My mother taught me to to read. It seems strange to commit this to print as shouldn’t a child learn to read from a teacher? I was no prodigy; I don’t remember reading before age five, so it would seem logical that a teacher would have been the first to school me in this fine art. I can recollect sitting in a semi-circle on the floor with my peers and gazing up as my teacher glided her pointer stick in a steady line over simple words like, “cat” and “house.” She would fling the massive paper sheets back with abandon when we finished a page propped precariously on its metal easel. However, to me, this was not reading. Reading was sitting at home, saddled on the sofa next to my mother, companionably ambling through “Dick and Jane” readers and delighting in Margaret Hillert books.

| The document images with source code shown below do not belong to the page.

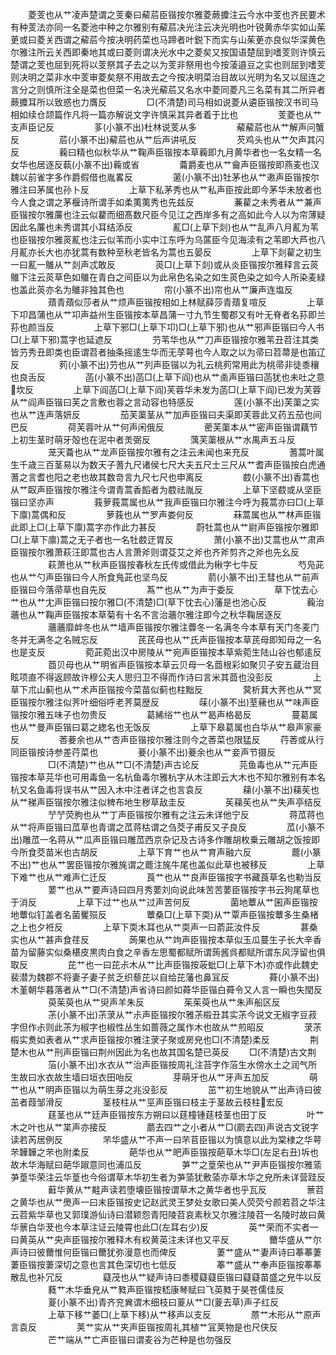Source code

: <!-- { "loadSidebar": true } -->
　　菱芰也从艹凌声楚谓之芰秦曰薢茩臣锴按尔雅菱蕨攗注云今水中芰也齐民要术有种芰法亦同一名菱池中种之尔雅别有薢茩决光注云决光明也叶锐黄赤华实如山茱茰或曰菱关西谓之薢茩今按决明药菜也马蹄者叶鋭下而实与山茱茰亦良似华深黄色尔雅注所云关西即秦地其或曰菱则谓决光水中之菱矣又按国语楚屈到嗜芰则许慎云楚谓之芰也屈到死将以芰祭其子去之以为芰非祭用也今按蓤邉豆之实也则屈到嗜芰则决明之菜非水中芰审菱矣祭不用故去之今按决明菜治目故以光明为名又以屈连之言分之则慎所注全是菜也但菜一名决光薢茩又名水中菱同菱凡三名菜有其二所异者蕨攗耳所以致惑也力膺反
　　
　　□(不清楚)司马相如说菱从遴臣锴按汉书司马相如续仓颉篇作凡将一篇亦解说文字许慎采其异者着于比也
　　
　　芰菱也从艹支声臣记反
　　
　　茤(小篆不出)杜林说芰从多
　　
　　薢薢茩也从艹解声问蟹反
　　
　　茩(小篆不出)薢茩也从艹后声讲吼反
　　
　　芡鸡头也从艹欠声其闪反
　　
　　蘜曰精也似秋华从艹鞠声臣锴按本草蘜即九月黄华者也一名女精一名女华也居逐反蓻(小篆不出)蘜或省
　　
　　蘥爵麦也从艹龠声臣锴按即燕麦也汉魏以前雀字多作爵假借也胤畧反
　　
　　藗(小篆不出)牡茅也从艹遫声臣锴按尔雅注曰茅属也孙卜反
　　
　　上草下私茅秀也从艹私声臣按此即今茅华未放者也今人食之谓之茅椻诗所谓手如柔荑荑秀也先兹反
　　
　　蒹雚之未秀者从艹兼声臣锴按尔雅薕也注云似藋而细髙数尺臣今见江之西岸多有之高如此今人以为帘薄疑因此名薕也未秀谓其小耳结添反
　　
　　薍□(上草下剡)也从艹乱声八月薍为苇也臣锴按尔雅菼薍也注云似苇而小实中江东呼为乌蓲臣今见海渎有之苇即大芦也八月薍亦长大也亦犹蒿有数种至秋老皆名为蒿也五晏反
　　
　　上草下剡雚之初生一曰薍一鵻从艹剡声忒敢反
　　
　　菼□(上草下剡)或从炎臣锴按尔雅释言云菼鵻下注云菼草色如鵻在青白之间臣以为此帛色名染之如生菼色染之如今人所染麦緑也盖此菼亦名为鵻非独其色也
　　
　　帘(小篆不出)帘也从艹廉声连塩反
　　
　　薠青薠似莎者从艹烦声臣锴按相如上林赋薛莎青薠复喧反
　　
　　上草下卭昌蒲也从艹卭声益州生臣锴按本草昌蒲一寸九节生蜀郡又有叶无脊者名荪即兰荪也颜当反
　　
　　上草下邪□(上草下卭)□(上草下邪)也从艹邪声臣锴曰今人书□(上草下邪)蒿字也延遮反
　　
　　芀苇华也从艹刀声臣锴按尔雅苇丑苕注其类皆芀秀丑即类也臣谓苕者抽条摇逺生华而无莩萼也今人取之以为帚曰苕菷是也笛辽反
　　
　　茢(小篆不出)芀也从艹列声臣锴以为礼云桃茢常用此为桃帚非徒黍穰也良舌反
　　
　　菡(小篆不出)菡□(上草下阎)也从艹圅声臣锴曰菡犹也未吐之意坎反
　　
　　上草下阎菡□(上草下阎)芙蓉华未发为菡□(上草下阎)已发为芙蓉从艹阎声臣锴曰芙之言敷也蓉之言动容也特感反
　　
　　莲(小篆不出)芙蕖之实也从艹连声落妍反
　　
　　茄芙蕖茎从艹加声臣锴曰夫渠即芙蓉此又药五茄也间巴反
　　
　　荷芙蓉叶从艹何声闲俄反
　　
　　蔤芙蕖本从艹密声臣锴谓藕节上初生茎时萌牙殻也在泥中者羙弼反
　　
　　蕅芙蕖根从艹水禺声五斗反
　　
　　茏天蘥也从艹龙声臣锴按尔雅有之注云未闻也来充反
　　
　　蓍蒿叶属生千歳三百茎易以为数天子蓍九尺诸侯七尺大夫五尺士三尺从艹耆声臣锴按白虎通蓍之言耆也阳之老也故其数竒言九尺七尺也申离反
　　
　　菣(小篆不出)香蒿也从艹臤声臣锴按尔雅注今谓青蒿香饀者为菣祛胤反
　　
　　上草下坚菣或从坚臣锴曰坚亦声
　　
　　莪萝莪蒿属也从艹我声臣锴曰尔雅注今呼为莪蒿亦曰□(上草下廪)蒿偶和反
　　
　　萝莪也从艹罗声娄何反
　　
　　菻蒿属也从艹林声臣锴此即上□(上草下廪)蒿字亦作此力甚反
　　
　　蔚牡蒿也从艹尉声臣锴按尔雅即□(上草下廪)蒿之无子者也一名牡菣迂胃反
　　
　　萧(小篆不出)艾蒿也从艹肃声臣锴按尔雅萧萩汪即蒿也古人言萧斧则谓芟艾之斧也齐斧剪齐之斧也先幺反
　　
　　萩萧也从艹秋声臣锴按春秋左氏传或借此为楸字七牛反
　　
　　芍凫茈也从艹勺声臣锴曰今人所食鳬茈也坚鸟反
　　
　　葥(小篆不出)王彗也从艹前声臣锴曰今落帚草也自先反
　　
　　蒍艹也从艹为声于委反
　　
　　草下忱去心艹也从艹冘声臣锴曰按尔雅□(不清楚)□(草下忱去心)藩是也池心反
　　
　　蘜治蘠也从艹鞠声臣锴按本草菊有十名不言治蘠尔雅注即今之秋华鞠居逐反
　　
　　蘠蘠靡衅冬也从艹墙声臣锴按尔雅注虋冬一名满冬今本草有天门冬麦门冬并无满冬之名贼忘反
　　
　　芪芪母也从艹氏声臣锴按本草芪母即知母之一名也是支反
　　
　　菀茈菀出汉中房陵从艹宛声臣锴按本草紫菀生陆山谷也郁逺反
　　
　　莔贝母也从艹明省声臣锴按本草云贝母一名莔根彩如聚贝子安五蔵治目眩项直不得返顾故许穆公夫人思归卫不得而作诗曰言米其莔也没彭反
　　
　　上草下朮山蓟也从艹术声臣锴按今菜苗似蓟也柱黜反
　　
　　蓂析萁大荠也从艹冥臣锴按尔雅注似荠叶细俗呼老荠莫歴反
　　
　　菋(小篆不出)荎藸也从艹味声臣锴按尔雅五味子也勿贵反
　　
　　葛絺绤艹也从艹曷声格曷反
　　
　　蔓葛属也从艹曼声臣锴曰葛之緫名也无饭反
　　
　　上草下皋葛属也白华从艹皋声家豪反
　　
　　莕菨余也从艹杏声臣锴按尔雅注则今之莕菜也限猛反
　　荇莕或从行同臣锴按诗参差荇菜也
　　
　　菨(小篆不出)菨余也从艹妾声节摄反
　　
　　□(不清楚)艹也从艹□(不清楚)声古论反
　　
　　芫鱼毒也从艹元声臣锴按本草芫华也可用毒鱼一名杭鱼毒尔雅杭字从木注即云大木也不知尔雅别有本名杭又名鱼毒将误书从艹因入木中注者详之也言袁反
　　
　　蕛(小篆不出)蕛苵也从艹稊声臣锴按尔雅注似稗布地生秽草敌圭反
　　
　　苵蕛苵也从艹失声亭结反
　　
　　艼艼荧朐也从艹丁声臣锴按尔雅有之注云未详他宁反
　　
　　蒋苽蒋也从艹将声臣锴曰苽草也青谓之苽蒋枯谓之刍茭子甫反又子良反
　　
　　苽(小篆不出)雕苽一名蒋从艹瓜声臣锴曰雕苽西京杂记及古诗多作雕胡枚乗云雕胡之饭按即今所食茭苗米也古胡反
　　
　　上草下育艹也从艹育声融六反
　　
　　藣(小篆不出)艹也从艹罢臣锴按尔雅旄谓之藣注旄牛尾也盖似此草也被移反
　　
　　上草下难艹也从艹难声仁迁反
　　
　　莨艹也从艹良声臣锴按字书藏莨草名也勒当反
　　
　　葽艹也从艹要声诗曰四月秀葽刘向说此味苦苦葽臣锴按字书云狗尾草也于消反
　　
　　上草下过艹也从艹过声苦何反
　　
　　菌地蕈从艹囷声臣锴按地蕈似钉盖者名菌矍殒反
　　
　　蕈桑□(上草下耎)从艹覃声臣锴按蕈多生桑楮之上也夕袵反
　　
　　上草下耎木耳也从艹耎声一曰萮茈汝件反
　　
　　葚桑实也从艹甚声食荏反
　　
　　蒟果也从艹竘声臣锴按本草似玉瓜蔓生子长大辛香苗为留藤实似桑椹皮黒肉白食之辛香左思蜀都赋所谓蒟酱呉都赋所谓东风浮留也俱取反
　　
　　芘艹也一曰芘尗木从艹比声臣锴按荍蚍□(上草下木)亦或作此魏史裴潜为魏郡不将妻子妻子贫乏织藜芘以自给芘藩也鼻冝反
　　
　　蕣(小篆不出)木堇朝华暮落者从艹□(不清楚)声省诗曰颜如蕣华臣锴白蕣令又人言一瞬也失閠反
　　
　　萸茱萸也从艹臾声羊朱反
　　
　　茱茱萸也从艹朱声船区反
　　
　　茮(小篆不出)茮莍从艹尗声臣锴按尔雅茮榝丑其实茮今说文无椒字豆菽字但作尗则此茮为椒字也椒性丛生如蔷薇之属作木也故从艹煎昭反
　　
　　莍茮榝实煑如表者从艹求声臣锴按尔雅注莍子聚或房皃也□(不清楚)柔反
　　
　　荆楚木也从艹刑声臣锴曰荆州因此为名也故其国名楚已英反
　　□(不清楚)古文荆
　　
　　菭(小篆不出)水衣从艹治声臣锴按周礼注苔字作菭生水傍水土之润气所生故曰水衣故生墙曰垣衣田咍反
　　
　　芽萌牙也从艹牙声五加反
　　
　　萌艹也从艹明声臣锴以为萌生芽之兆没彭反
　　
　　茁艹初生地貌从艹出声诗曰彼茁者葭邹滑反
　　
　　茎枝柱从艹巠声臣锴曰枝主于茎故云枝柱宏反
　　
　　莛茎也从艹廷声臣锴按东方朔曰以莛橦锺莛枝茎也田丁反
　　
　　叶艹木之叶也从艹枼声亦接反
　　
　　蘮去四艹之小者从艹□(罽去四)声说古文锐字读若芮居例反
　　
　　芣华盛从艹不声一曰芣苢臣锴以为慎意以此为棠棣之华萼芣韡韡之芣也附柔反
　　
　　葩华也从艹皅声臣锴按葩草木华□(左足右丑)坼也故木华海赋曰葩华踧意同也浦瓜反
　　
　　芛艹之葟荣也从艹尹声臣锴按尔雅蕍芛葟华荣注云华葟也今俗谓草木华初生者为芛蕍犹敷蕍亦草木华之皃所未详营跬反
　　
　　蘳华黄从艹黊声读若堕壊臣锴按谓草木之黄华者也乎瓦反
　　
　　蔈苕之黄华也从艹爂声一曰末臣锴按史记赵武灵王梦处女歌曰美人荧荧兮颜若苕之华注云苕紫华草也又郭璞游仙诗曰潜颖怨青阳陵苕哀素秋又尔雅注陵苕一名陵时故曰黄华蔈白华茇也今本草注证云陵霄也此□(左耳右少)反
　　
　　英艹荣而不实者一曰黄英从艹央声臣锴按尔雅释木有权黄英注未详也又平反
　　
　　薾华盛从艹尔声诗曰彼薾惟何臣锴曰薾犹弥漫意也而俾反
　　
　　萋艹盛从艹妻声诗曰菶菶萋萋臣锴按萋深切之意也言其色深切也七低反
　　
　　菶艹盛从艹奉声臣锴按菶菶散乱也补冗反
　　
　　薿茂也从艹疑声诗曰黍稷薿薿臣锴曰薿薿苗盛之皃牛以反
　　
　　蕤艹木华垂皃从艹甤声臣锴按嵇康琴赋曰飞英甤于昊苍儒佳反
　　
　　葼(小篆不出)青齐兖兾谓木细枝曰葼从艹□(葼去草)声子红反
　　
　　上草下移艹萎□(上草下移)从艹移声以支反
　　
　　蒝艹木形从艹原声言袁反
　　
　　荚艹实从艹夹声臣锴按周礼其植艹冝荚物是也尺侠反
　　
　　芒艹端从艹亡声臣锴曰谓麦谷为芒种是也勿强反
　　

My elementary school years are foggy with a mash-up of books that came and went, none leaving much of a mark. I can remember, with some fondness, reading the “The Boxcar Children” with my brother on Saturday mornings. I was inspired by the independence and resourcefulness of the Alden siblings in the face of adversity. Many a dream of living in abandoned boxcars (that continues to this day in all its reclaimed/repurposing glory) stemmed from reading that series.

Every year, after school let out for the summer, my brother and I would have reading competitions to see who could read the most books on break. Added incentive was the $1.00 payment garnered from our parents for each book completed. I always won, but he had more friends. While I was rich monetarily, he was wealthy socially.

The book that thoroughly enthralled my pre-teen self was Madeleine L’Engle’s “A Wrinkle In Time.” Reading this book at age twelve, with a mousy, intelligent, thirteen-year-old protagonist to whom I could relate, was particularly memorable. Unlike her predecessors — Nancy Drew, fairy princesses, and the older girls of the Judy Blume series that I read before my chronological age matched those of the main characters — Meg Murry and I were on the same page. Also, at the time of its reading, I was staying with a devoutly religious aunt and the Christian overtures of the book carried a bit more weight than they would have in my past, given my agnostic upbringing. Though much of the philosophy and symbolism sailed over my adolescent head, it introduced me to literary terminology like “foreshadowing” and “allusion.” Taking apart a book and dissecting the innards was a revelation.

As the years of my reading forays trudged on, I could be found at recess in junior high, sitting with a book on top of the toilet seat. While my peers were rambunctiously playing in the school yard, I was self-sequestered in the bathroom, the only oasis of peace I could find. I went to a segregated school in the south-end of town so reading was a means of escape — both figuratively and literally — from the peers that would bully me because my skin color was different and because they thought me smarter than they were. If it appeared I was going to the bathroom, the students and staff would leave me alone.

I tell folks the toilet tale to prove my conviction to the cult of reading. I suppose that this is where my love of reading was cemented. The story garners a laugh and the occasional sideways glance, but to me, it’s my rite of passage — from being casual reader to card-carrying, hopeless bibliophile. The love affair continues to this day and I hope to share my passions and insights with you here. Thanks for taking the time and most importantly, for reading.